### Aim of the exercise
Filter the records below and copy every line containing the word "OpenAI".

### Provided material
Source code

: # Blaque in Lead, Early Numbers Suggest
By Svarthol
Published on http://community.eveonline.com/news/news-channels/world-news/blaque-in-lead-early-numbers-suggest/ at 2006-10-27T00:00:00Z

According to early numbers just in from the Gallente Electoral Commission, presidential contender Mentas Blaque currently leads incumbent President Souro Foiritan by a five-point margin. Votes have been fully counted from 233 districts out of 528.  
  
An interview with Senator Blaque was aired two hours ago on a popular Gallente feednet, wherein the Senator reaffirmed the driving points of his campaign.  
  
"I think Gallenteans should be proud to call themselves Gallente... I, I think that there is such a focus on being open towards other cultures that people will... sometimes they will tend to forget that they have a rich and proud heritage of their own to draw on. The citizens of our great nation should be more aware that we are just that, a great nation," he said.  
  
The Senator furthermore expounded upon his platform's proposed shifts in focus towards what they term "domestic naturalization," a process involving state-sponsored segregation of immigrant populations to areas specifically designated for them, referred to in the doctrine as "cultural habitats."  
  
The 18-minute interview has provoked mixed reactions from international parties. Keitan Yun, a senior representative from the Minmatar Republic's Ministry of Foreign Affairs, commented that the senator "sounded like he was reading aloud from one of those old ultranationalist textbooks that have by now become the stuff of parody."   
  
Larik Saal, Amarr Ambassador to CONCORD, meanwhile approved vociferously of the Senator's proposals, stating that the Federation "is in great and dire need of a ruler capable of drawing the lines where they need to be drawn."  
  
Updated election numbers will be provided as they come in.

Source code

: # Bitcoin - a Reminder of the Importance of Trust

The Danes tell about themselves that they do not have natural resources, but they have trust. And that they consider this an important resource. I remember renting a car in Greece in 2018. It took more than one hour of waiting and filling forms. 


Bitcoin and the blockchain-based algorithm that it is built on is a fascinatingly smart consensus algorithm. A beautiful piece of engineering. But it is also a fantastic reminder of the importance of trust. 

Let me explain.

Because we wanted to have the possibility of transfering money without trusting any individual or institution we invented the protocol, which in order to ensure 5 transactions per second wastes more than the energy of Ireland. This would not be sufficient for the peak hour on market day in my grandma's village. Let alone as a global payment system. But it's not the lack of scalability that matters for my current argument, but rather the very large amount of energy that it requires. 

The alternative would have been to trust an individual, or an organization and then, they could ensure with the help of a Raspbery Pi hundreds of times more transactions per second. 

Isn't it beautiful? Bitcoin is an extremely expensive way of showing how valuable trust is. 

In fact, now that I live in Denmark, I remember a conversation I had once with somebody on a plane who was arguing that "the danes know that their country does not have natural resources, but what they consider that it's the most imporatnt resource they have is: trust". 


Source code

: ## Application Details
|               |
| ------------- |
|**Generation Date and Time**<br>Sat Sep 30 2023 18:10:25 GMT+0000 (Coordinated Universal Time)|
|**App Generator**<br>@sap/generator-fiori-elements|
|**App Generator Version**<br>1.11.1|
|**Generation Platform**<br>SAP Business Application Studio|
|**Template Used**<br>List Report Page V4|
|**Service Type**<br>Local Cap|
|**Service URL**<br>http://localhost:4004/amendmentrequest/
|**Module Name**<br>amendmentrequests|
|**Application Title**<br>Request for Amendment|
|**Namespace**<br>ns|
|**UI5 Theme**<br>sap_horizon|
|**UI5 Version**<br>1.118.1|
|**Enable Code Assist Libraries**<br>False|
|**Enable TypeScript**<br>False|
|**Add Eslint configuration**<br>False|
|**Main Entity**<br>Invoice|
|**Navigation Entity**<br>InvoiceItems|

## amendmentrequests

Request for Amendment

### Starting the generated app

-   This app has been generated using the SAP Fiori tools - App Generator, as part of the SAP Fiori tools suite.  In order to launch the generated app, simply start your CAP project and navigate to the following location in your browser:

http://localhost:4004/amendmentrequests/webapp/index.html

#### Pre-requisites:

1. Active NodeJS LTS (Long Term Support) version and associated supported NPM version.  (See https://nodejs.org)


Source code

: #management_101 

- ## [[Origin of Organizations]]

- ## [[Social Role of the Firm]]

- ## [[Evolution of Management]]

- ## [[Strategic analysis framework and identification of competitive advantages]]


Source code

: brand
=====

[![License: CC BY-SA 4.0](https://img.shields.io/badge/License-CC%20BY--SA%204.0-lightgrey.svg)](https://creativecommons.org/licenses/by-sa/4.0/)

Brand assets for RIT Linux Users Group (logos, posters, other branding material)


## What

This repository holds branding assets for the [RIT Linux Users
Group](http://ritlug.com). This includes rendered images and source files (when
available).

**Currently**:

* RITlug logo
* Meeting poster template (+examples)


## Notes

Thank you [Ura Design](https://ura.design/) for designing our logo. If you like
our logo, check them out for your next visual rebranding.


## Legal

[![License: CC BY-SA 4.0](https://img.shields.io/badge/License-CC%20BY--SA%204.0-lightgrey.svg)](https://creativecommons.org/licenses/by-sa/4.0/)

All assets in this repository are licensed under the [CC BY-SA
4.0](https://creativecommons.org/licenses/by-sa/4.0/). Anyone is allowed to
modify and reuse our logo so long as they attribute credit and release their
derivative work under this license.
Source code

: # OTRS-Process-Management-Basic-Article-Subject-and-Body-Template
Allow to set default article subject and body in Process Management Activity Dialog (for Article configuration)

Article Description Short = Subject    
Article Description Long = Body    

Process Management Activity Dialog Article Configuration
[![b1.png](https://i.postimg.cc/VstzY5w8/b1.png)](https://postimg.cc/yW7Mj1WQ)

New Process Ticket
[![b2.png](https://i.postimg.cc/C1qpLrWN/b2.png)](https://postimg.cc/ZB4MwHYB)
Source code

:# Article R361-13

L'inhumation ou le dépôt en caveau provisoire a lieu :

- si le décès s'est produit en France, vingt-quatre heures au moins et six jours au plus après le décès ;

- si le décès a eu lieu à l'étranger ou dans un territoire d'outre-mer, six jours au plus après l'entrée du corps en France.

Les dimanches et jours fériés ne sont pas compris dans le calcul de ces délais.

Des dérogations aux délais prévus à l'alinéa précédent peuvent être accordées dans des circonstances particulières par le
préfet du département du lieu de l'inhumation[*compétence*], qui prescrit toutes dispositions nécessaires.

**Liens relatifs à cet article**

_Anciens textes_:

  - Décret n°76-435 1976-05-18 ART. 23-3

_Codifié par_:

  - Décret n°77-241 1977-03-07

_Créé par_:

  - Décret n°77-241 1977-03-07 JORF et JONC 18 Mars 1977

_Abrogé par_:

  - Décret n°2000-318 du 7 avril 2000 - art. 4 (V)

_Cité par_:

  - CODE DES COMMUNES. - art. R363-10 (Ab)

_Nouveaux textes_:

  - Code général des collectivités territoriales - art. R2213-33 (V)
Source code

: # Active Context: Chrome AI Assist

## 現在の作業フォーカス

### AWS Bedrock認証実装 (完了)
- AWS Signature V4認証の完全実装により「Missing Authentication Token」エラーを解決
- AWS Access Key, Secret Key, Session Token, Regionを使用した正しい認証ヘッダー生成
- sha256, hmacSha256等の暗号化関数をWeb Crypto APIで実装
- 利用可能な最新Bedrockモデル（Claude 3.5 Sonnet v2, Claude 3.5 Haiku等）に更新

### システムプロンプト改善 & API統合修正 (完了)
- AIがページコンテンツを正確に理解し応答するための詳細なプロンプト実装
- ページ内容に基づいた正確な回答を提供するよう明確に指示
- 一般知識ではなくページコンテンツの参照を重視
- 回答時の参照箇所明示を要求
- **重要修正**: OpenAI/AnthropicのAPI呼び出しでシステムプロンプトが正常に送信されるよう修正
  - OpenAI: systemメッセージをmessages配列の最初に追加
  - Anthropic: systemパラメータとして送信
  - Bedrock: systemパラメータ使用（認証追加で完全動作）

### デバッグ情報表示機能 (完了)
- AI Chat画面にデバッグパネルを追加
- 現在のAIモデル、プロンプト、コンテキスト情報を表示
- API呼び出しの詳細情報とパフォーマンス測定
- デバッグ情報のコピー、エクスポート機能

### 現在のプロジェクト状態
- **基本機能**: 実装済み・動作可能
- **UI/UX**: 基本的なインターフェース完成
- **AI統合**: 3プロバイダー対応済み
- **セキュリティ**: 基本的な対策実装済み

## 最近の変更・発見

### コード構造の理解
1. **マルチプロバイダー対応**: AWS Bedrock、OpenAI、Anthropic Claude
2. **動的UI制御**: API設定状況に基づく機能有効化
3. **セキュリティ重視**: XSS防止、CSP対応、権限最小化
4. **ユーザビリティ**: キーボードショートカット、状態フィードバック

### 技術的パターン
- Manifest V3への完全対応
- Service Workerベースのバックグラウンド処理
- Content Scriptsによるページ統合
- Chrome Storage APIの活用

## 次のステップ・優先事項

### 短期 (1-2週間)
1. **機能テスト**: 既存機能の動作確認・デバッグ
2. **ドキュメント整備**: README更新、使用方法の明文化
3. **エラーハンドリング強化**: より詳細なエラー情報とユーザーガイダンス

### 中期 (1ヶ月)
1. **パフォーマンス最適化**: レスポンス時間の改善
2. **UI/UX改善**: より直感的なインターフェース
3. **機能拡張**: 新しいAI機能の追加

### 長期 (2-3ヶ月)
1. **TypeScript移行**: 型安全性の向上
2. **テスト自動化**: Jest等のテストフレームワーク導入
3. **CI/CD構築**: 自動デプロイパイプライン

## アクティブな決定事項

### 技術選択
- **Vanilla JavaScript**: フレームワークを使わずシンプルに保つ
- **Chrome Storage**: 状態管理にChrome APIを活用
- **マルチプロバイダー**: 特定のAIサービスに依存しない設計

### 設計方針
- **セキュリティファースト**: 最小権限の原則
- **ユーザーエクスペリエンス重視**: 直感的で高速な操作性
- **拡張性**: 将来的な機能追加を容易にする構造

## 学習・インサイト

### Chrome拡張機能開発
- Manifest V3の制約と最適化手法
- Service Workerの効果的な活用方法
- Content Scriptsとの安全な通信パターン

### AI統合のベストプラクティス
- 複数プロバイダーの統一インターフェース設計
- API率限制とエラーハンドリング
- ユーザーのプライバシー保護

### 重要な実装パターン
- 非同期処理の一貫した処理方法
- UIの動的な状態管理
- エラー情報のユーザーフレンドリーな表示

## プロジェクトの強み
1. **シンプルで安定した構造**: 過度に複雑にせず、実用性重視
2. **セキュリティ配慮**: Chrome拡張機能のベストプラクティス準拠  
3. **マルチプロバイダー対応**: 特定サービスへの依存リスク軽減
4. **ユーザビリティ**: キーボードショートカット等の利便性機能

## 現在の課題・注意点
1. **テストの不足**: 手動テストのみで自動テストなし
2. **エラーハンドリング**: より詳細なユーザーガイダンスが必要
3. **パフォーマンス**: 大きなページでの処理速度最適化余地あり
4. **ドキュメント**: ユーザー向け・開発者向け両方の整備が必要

### Answer below
- **重要修正**: OpenAI/AnthropicのAPI呼び出しでシステムプロンプトが正常に送信されるよう修正
  - OpenAI: systemメッセージをmessages配列の最初に追加
1. **マルチプロバイダー対応**: AWS Bedrock、OpenAI、Anthropic Claude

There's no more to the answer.